A sungrazing comet is a comet that passes extremely close to the Sun at perihelion – sometimes within a few thousand kilometres of the Sun's surface. Although small sungrazers can completely evaporate during such a close approach to the Sun, larger sungrazers can survive many perihelion passages. However, the strong evaporation and tidal forces they experience often lead to their fragmentation.

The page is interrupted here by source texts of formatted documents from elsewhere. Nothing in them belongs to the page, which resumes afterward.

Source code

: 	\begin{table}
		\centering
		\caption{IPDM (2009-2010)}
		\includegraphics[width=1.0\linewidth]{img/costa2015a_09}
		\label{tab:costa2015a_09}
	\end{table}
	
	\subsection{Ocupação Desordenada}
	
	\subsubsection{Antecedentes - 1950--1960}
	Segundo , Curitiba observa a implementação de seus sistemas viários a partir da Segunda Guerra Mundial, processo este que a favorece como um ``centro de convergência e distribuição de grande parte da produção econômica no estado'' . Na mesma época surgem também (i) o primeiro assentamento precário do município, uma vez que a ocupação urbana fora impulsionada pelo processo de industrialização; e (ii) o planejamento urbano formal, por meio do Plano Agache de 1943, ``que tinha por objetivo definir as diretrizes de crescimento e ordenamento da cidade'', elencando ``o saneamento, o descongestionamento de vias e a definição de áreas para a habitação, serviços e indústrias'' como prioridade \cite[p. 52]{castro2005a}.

Up until the 1880s, it was thought that all bright comets near the sun were the repeated return of a single sungrazing comet. Then, German astronomer Heinrich Kreutz and American astronomer Daniel Kirkwood determined that, instead of the return of the same comet, each appearance was a different comet, but each were related to a group of comets that had separated from each other at an earlier passage near the sun (at perihelion). Very little was known about the population of sungrazing comets until 1979 when coronagraphic observations allowed the detection of sungrazers. As of December 12, 2013, there are 1488 known comets that come within ~12 solar radii (~0.055 AU). This accounts for nearly one third of all comets. Most of these objects vaporize during their close approach, but a comet with a nucleus radius larger than 2–3 km is likely to survive the perihelion passage with a final radius of ~1 km.

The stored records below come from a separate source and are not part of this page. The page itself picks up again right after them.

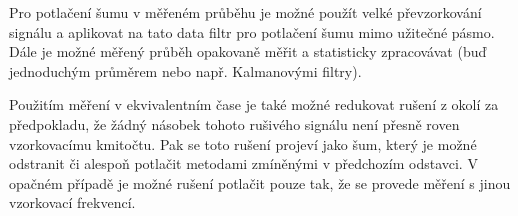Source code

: Pro potlačení šumu v měřeném průběhu je možné použít velké převzorkování signálu a aplikovat na tato data filtr pro potlačení šumu mimo užitečné pásmo. Dále je možné měřený průběh opakovaně měřit a statisticky zpracovávat (buď jednoduchým průměrem nebo např. Kalmanovými filtry).

Použitím měření v ekvivalentním čase je také možné redukovat rušení z okolí za předpokladu, že žádný násobek tohoto rušivého signálu není přesně roven vzorkovacímu kmitočtu. Pak se toto rušení projeví jako šum, který je možné odstranit či alespoň potlačit metodami zmíněnými v předchozím odstavci. V opačném případě je možné rušení potlačit pouze tak, že se provede měření s jinou vzorkovací frekvencí.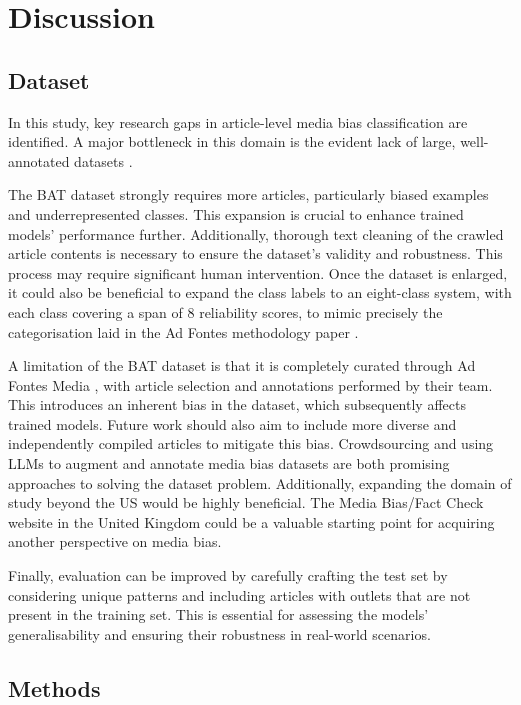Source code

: \section{Discussion}

\subsection{Dataset}

In this study, key research gaps in article-level media bias classification are identified. A major bottleneck in this domain is the evident lack of large, well-annotated datasets \cite{rodrigo-2024-systematic-review-media-bias}.

The BAT dataset strongly requires more articles, particularly biased examples and underrepresented classes. This expansion is crucial to enhance trained models' performance further. Additionally, thorough text cleaning of the crawled article contents is necessary to ensure the dataset's validity and robustness. This process may require significant human intervention. Once the dataset is enlarged, it could also be beneficial to expand the class labels to an eight-class system, with each class covering a span of 8 reliability scores, to mimic precisely the categorisation laid in the Ad Fontes methodology paper \cite{otero-2021-adfontes-methodology}.

A limitation of the BAT dataset is that it is completely curated through Ad Fontes Media \cite{adfontes}, with article selection and annotations performed by their team. This introduces an inherent bias in the dataset, which subsequently affects trained models.  Future work should also aim to include more diverse and independently compiled articles to mitigate this bias. Crowdsourcing \cite{spinde-newsunravel} and using LLMs to augment and annotate media bias datasets \cite{horych-2024-promises} are both promising approaches to solving the dataset problem. Additionally, expanding the domain of study beyond the US would be highly beneficial. The Media Bias/Fact Check website \cite{mbfc} in the United Kingdom could be a valuable starting point for acquiring another perspective on media bias.

Finally, evaluation can be improved by carefully crafting the test set by considering unique patterns and including articles with outlets that are not present in the training set. This is essential for assessing the models' generalisability and ensuring their robustness in real-world scenarios.

\subsection{Methods}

Sungrazer comets were some of the earliest observed comets because they can appear very bright. Some are even considered Great Comets. The close passage of a comet to the sun will brighten the comet not only because the reflection off the comet nucleus when it is closer to the sun, but the sun also vaporizes a large amount of gas from the comet and the gas reflects more light. This extreme brightening will allow for possible naked eye observations from Earth depending on how volatile the gases are and if the comet is large enough to survive perihelion. These comets provide a useful tool for understanding the composition of comets as we observe the outgassing activity and they also offer a way to probe the effects solar radiation has on other solar system bodies.

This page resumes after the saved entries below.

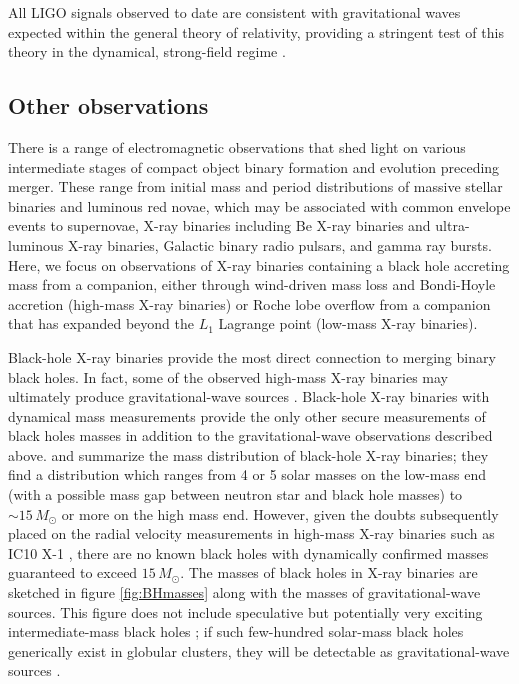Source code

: \documentclass[iop,onecolumn]{revtex4}
\newcommand{\todo}[1]{\textcolor{red}{#1}}
\begin{document}
All LIGO signals observed to date are consistent with gravitational waves expected within the general theory of relativity, providing a stringent test of this theory in the dynamical, strong-field regime \citep{GW150914:GR}.

\subsection{Other observations}

There is a range of electromagnetic observations that shed light on various intermediate stages of compact object binary formation and evolution preceding merger.  These range from initial mass and period distributions of massive stellar binaries \citep[e.g.,][]{Sana:2012} and luminous red novae, which may be associated with common envelope events \citep{Ivanova:2013LRN} to supernovae, X-ray binaries including Be X-ray binaries and ultra-luminous X-ray binaries, Galactic binary radio pulsars, and gamma ray bursts.  Here, we focus on observations of X-ray binaries containing a black hole accreting mass from a companion, either through wind-driven mass loss and Bondi-Hoyle accretion (high-mass X-ray binaries) or Roche lobe overflow from a companion that has expanded beyond the $L_1$ Lagrange point  (low-mass X-ray binaries).   

Black-hole X-ray binaries provide the most direct connection to merging binary black holes.  In fact, some of the observed high-mass X-ray binaries may ultimately produce gravitational-wave sources \citep{CygnusX3:2012}.  Black-hole X-ray binaries with dynamical mass measurements provide the only other secure measurements of black holes masses in addition to the gravitational-wave observations described above.  \citet{Ozel:2010} and \citet{Farr:2011} summarize the mass distribution of black-hole X-ray binaries; they find a distribution which ranges from 4 or 5 solar masses on the low-mass end (with a possible mass gap between neutron star and black hole masses) to $\sim 15\, M_\odot$ or more on the high mass end.  However, given the doubts subsequently placed on the radial velocity measurements in high-mass X-ray binaries such as IC10 X-1 \citep{Laycock:2015}, there are no known black holes with dynamically confirmed masses guaranteed to exceed $15\, M_\odot$.  The masses of black holes in X-ray binaries are sketched in figure \ref{fig:BHmasses} along with the masses of gravitational-wave sources.  This figure does not include speculative but potentially very exciting intermediate-mass black holes \citep{MillerColbert:2004,Pasham:2014}; if such few-hundred solar-mass black holes generically exist in globular clusters, they will be detectable as gravitational-wave sources \citep[e.g.,][]{Mandel:2008}.
\end{document}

One of the first comets to have its orbit computed was the sungrazing comet (and Great Comet) of 1680, now designated C/1680 V1. It was observed by Isaac Newton and he published the orbit results in 1687. Later in 1699 Jacques Cassini proposed that comets could have relatively short orbital periods and that C/1680 V1 was the same as a comet observed by Tycho Brahe in 1577 but in 1705, Edmond Halley determined that difference between the perihelion distances of the two comets was too great for them to be the same object. However, this marked the first time that it was hypothesized that Great Comets were related or perhaps the same comet. Later Johann Franz Encke computed the orbit of C/1680 V1 and found a period near 9000 years and concluded that Cassini's theory of short period sungrazers was flawed. C/1680 V1 had the smallest measured perihelion distance until 1826 with comet C/1826 U1.